While C++ was developed as an incremental upgrade to C, it follows a lot of compiler conventions from the 90s and has not changed much in structure. C++ is prone to various errors if users are not mindful: memory leaks, segmentation faults, kernel errors, and so on. Moreover, being an incremental upgrade to an already old language, C++ can sometimes not be the most efficient language out there.

On the other hand, we have RUST: a language whose development started in 2010, and is continuing today. RUST attempts to employ stricter typesetting, better error tracking, and more stringent memory usage to run more efficiently.

C++

Credits: IBM: Why You Should Learn The RUSt Programming Language.

This is not to say that C++ is a "bad, outdated language". Simply put, most low level systems today still run on C++, mainly because the cost of refactoring to RUST is enormous, and benefits unknown.

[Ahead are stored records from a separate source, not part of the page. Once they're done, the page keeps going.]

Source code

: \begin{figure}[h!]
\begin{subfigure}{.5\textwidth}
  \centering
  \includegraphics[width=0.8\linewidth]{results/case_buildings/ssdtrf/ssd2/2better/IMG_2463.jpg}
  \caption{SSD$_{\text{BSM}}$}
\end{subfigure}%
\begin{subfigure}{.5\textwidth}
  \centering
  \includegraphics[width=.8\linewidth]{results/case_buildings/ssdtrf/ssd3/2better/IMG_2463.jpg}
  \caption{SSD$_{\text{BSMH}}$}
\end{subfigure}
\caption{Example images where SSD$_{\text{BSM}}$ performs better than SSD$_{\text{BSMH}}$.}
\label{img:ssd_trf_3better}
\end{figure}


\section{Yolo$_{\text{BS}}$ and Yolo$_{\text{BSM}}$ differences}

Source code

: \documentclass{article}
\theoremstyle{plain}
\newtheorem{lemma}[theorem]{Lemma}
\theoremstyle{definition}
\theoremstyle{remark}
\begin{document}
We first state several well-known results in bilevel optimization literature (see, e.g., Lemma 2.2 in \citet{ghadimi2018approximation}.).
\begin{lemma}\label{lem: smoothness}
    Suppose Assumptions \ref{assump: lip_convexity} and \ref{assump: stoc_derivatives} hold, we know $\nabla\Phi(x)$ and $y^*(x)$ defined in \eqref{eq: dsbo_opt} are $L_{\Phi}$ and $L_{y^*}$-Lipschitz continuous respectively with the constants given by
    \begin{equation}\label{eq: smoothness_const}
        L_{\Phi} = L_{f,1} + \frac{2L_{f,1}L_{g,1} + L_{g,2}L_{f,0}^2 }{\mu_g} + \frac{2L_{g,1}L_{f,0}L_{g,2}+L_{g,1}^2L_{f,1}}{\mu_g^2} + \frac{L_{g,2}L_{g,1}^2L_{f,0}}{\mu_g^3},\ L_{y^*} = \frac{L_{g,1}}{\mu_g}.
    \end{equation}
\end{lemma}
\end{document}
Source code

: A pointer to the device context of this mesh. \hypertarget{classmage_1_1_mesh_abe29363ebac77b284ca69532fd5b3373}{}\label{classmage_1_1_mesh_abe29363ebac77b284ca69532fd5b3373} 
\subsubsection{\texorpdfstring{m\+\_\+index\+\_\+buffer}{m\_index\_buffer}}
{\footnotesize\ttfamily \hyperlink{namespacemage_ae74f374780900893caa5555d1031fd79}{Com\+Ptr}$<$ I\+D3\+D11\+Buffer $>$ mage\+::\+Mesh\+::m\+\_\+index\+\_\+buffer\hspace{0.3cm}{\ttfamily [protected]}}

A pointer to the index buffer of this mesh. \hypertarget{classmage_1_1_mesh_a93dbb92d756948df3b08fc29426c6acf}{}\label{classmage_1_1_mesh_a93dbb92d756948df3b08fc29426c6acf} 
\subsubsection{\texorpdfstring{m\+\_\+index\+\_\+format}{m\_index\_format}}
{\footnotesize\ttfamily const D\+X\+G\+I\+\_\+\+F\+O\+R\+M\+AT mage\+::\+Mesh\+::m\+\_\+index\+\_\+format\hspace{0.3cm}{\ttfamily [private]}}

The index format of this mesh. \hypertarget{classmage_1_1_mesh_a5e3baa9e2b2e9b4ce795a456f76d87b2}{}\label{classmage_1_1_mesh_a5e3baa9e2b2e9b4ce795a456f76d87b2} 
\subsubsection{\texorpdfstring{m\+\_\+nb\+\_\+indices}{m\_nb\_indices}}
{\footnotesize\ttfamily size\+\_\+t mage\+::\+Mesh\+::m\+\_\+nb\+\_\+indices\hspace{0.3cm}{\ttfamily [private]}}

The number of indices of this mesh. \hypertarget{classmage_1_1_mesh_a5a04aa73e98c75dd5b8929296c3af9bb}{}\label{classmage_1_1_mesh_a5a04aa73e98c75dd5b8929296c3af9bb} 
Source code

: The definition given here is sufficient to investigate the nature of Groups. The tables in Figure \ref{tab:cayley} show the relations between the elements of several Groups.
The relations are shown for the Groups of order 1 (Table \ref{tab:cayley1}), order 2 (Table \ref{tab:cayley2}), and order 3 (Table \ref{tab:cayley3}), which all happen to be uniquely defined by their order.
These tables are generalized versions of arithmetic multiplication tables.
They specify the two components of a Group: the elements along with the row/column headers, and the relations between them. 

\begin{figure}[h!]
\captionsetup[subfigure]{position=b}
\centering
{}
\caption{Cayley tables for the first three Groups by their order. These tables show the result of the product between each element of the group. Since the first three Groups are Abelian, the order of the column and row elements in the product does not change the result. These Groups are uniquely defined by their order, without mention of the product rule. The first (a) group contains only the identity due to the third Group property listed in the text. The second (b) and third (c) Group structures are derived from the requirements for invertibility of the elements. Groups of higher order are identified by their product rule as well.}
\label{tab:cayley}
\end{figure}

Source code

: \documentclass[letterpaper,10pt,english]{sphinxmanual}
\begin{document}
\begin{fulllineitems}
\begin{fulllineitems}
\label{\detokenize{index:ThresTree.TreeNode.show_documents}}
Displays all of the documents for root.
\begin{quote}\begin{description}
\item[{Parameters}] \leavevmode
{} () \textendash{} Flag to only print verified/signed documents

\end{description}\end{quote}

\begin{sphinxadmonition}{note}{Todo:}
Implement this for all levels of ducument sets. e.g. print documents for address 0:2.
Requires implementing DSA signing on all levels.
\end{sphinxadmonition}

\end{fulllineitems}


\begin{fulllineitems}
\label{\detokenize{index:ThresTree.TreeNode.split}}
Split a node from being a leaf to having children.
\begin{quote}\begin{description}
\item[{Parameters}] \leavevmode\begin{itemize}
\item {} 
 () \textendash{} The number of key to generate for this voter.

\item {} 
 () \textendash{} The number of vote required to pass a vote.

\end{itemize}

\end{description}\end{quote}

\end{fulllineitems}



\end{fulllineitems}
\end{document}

By comparing the performance differences between the two languages, we can determine the Return on Investment, should an undertaking be made to refactor code into the new language.

Hypothesis 1: Environmental Impacts

According to Energy Innovation, global data centers consumed about 205 terawatt-hours (TWh) of electric power, or about 1% of Global Consumer Electricity Consumption.

Let us put this in perspective: given the world population, servers alone accounted for the electricity that would have been used by 70,000,000 people. This number is about twice the population of Canada, about 65% of Mexico's Population, and about 4 times the population of Australia.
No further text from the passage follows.